• Work instruction
In the entries below, every line that contains "groupTokens" must be located and copied.

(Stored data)
--------------------------------------------------
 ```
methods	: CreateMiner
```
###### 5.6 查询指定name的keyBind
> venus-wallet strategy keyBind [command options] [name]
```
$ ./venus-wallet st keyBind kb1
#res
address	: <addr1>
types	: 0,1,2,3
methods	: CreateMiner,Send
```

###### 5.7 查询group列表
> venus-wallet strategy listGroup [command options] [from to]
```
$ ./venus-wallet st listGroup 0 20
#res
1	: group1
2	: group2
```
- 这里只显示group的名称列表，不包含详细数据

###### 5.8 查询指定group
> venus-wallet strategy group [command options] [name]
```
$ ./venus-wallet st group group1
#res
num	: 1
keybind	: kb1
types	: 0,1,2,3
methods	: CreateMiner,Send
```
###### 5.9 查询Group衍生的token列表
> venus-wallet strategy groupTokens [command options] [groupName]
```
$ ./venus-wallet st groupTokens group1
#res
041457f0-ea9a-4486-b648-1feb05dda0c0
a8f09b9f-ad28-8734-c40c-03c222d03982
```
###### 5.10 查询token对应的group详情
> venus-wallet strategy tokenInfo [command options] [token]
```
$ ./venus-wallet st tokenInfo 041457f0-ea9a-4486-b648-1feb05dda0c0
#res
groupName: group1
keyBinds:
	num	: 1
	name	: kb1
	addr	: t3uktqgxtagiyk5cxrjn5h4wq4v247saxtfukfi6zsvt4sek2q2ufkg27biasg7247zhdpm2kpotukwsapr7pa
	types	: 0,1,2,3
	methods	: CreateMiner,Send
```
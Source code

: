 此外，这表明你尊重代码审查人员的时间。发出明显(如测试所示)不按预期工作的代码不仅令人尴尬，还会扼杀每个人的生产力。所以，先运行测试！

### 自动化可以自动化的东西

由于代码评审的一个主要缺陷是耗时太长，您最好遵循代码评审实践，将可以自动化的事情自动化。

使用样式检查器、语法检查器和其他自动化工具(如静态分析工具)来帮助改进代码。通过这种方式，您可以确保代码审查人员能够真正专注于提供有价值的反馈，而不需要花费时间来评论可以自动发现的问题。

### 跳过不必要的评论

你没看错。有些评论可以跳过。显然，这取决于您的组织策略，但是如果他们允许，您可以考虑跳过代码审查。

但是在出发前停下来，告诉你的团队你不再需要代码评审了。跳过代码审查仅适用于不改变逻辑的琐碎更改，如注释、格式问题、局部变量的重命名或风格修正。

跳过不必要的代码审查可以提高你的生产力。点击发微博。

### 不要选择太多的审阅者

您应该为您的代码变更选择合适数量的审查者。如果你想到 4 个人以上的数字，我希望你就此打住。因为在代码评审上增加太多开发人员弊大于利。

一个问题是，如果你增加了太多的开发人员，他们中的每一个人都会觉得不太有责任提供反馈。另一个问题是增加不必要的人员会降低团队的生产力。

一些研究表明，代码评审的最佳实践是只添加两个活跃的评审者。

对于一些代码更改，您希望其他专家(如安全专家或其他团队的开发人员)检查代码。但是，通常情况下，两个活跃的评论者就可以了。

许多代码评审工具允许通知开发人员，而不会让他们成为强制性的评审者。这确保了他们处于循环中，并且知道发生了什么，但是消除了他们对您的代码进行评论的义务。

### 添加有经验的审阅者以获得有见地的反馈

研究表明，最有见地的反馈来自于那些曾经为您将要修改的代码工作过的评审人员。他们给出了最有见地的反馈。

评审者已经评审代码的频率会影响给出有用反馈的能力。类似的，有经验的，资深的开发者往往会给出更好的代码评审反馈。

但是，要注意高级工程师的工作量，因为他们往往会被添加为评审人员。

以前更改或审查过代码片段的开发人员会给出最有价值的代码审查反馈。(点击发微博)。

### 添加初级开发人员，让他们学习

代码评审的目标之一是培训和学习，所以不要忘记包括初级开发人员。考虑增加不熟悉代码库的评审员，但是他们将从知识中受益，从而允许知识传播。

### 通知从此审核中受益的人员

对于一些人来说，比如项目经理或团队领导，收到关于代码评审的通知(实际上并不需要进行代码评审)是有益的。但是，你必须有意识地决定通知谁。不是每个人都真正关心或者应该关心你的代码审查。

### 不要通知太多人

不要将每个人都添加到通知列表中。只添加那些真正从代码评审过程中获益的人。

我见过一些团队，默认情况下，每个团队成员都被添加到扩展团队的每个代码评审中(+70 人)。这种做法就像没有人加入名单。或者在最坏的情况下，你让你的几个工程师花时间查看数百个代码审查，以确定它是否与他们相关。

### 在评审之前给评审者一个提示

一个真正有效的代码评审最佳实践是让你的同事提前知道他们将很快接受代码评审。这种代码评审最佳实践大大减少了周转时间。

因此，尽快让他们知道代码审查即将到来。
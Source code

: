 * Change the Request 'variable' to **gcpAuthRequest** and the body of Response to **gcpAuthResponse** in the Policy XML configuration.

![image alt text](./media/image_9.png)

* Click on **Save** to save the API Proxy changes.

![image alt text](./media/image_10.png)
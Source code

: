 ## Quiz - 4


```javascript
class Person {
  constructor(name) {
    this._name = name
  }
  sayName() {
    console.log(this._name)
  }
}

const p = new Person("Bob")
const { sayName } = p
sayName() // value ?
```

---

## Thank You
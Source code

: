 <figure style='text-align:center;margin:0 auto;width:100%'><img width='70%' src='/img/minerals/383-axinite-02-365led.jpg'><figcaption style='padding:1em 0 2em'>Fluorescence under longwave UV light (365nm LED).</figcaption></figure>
--------------------------------------------------
• Solution for this task
> venus-wallet strategy groupTokens [command options] [groupName]
$ ./venus-wallet st groupTokens group1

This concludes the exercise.